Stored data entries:
-------------------------
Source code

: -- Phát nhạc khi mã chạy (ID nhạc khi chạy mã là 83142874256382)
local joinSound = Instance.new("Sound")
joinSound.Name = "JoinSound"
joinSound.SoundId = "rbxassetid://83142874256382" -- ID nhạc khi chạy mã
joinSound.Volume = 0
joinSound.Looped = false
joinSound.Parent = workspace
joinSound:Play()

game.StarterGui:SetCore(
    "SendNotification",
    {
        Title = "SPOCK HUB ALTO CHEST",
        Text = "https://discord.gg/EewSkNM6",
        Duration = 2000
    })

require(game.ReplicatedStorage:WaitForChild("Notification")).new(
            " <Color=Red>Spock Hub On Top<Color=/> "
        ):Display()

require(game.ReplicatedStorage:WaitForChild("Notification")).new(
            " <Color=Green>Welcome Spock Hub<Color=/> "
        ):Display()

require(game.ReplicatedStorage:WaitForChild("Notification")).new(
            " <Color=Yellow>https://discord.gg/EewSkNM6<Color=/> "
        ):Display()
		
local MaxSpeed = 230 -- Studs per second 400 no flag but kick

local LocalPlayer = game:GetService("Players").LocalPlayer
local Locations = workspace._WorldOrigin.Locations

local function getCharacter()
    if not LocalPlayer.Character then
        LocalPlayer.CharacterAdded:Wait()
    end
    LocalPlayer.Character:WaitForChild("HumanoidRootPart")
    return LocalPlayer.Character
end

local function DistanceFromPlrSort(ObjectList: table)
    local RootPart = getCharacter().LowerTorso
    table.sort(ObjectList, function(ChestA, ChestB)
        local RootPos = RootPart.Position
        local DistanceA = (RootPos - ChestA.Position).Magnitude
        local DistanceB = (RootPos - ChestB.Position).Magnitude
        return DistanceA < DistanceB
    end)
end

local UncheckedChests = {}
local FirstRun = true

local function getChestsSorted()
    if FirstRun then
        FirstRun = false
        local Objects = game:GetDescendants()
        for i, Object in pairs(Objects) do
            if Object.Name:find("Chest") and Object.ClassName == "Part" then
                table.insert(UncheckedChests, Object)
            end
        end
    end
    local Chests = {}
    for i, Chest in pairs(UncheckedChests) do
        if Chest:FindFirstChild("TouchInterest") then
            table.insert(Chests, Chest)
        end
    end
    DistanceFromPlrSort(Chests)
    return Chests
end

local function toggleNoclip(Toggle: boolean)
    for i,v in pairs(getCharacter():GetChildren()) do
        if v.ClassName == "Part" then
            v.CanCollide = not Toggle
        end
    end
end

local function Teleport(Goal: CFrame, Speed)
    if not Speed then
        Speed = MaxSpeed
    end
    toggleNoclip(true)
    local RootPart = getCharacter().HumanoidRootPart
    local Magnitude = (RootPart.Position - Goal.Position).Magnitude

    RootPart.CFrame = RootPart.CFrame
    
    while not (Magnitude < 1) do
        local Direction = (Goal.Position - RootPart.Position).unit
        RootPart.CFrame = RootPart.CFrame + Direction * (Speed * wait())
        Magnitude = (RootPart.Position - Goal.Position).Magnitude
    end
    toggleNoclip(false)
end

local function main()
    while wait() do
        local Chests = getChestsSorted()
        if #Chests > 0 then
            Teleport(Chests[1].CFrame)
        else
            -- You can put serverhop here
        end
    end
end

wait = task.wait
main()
-------------------------
* Action item *
Give back exactly the lines above, from the line containing "local MaxSpeed = 230" through the line containing "FirstRun = false", with both end lines and nothing more.

* Output of the task *
local MaxSpeed = 230 -- Studs per second 400 no flag but kick

local LocalPlayer = game:GetService("Players").LocalPlayer
local Locations = workspace._WorldOrigin.Locations

local function getCharacter()
    if not LocalPlayer.Character then
        LocalPlayer.CharacterAdded:Wait()
    end
    LocalPlayer.Character:WaitForChild("HumanoidRootPart")
    return LocalPlayer.Character
end

local function DistanceFromPlrSort(ObjectList: table)
    local RootPart = getCharacter().LowerTorso
    table.sort(ObjectList, function(ChestA, ChestB)
        local RootPos = RootPart.Position
        local DistanceA = (RootPos - ChestA.Position).Magnitude
        local DistanceB = (RootPos - ChestB.Position).Magnitude
        return DistanceA < DistanceB
    end)
end

local UncheckedChests = {}
local FirstRun = true

local function getChestsSorted()
    if FirstRun then
        FirstRun = false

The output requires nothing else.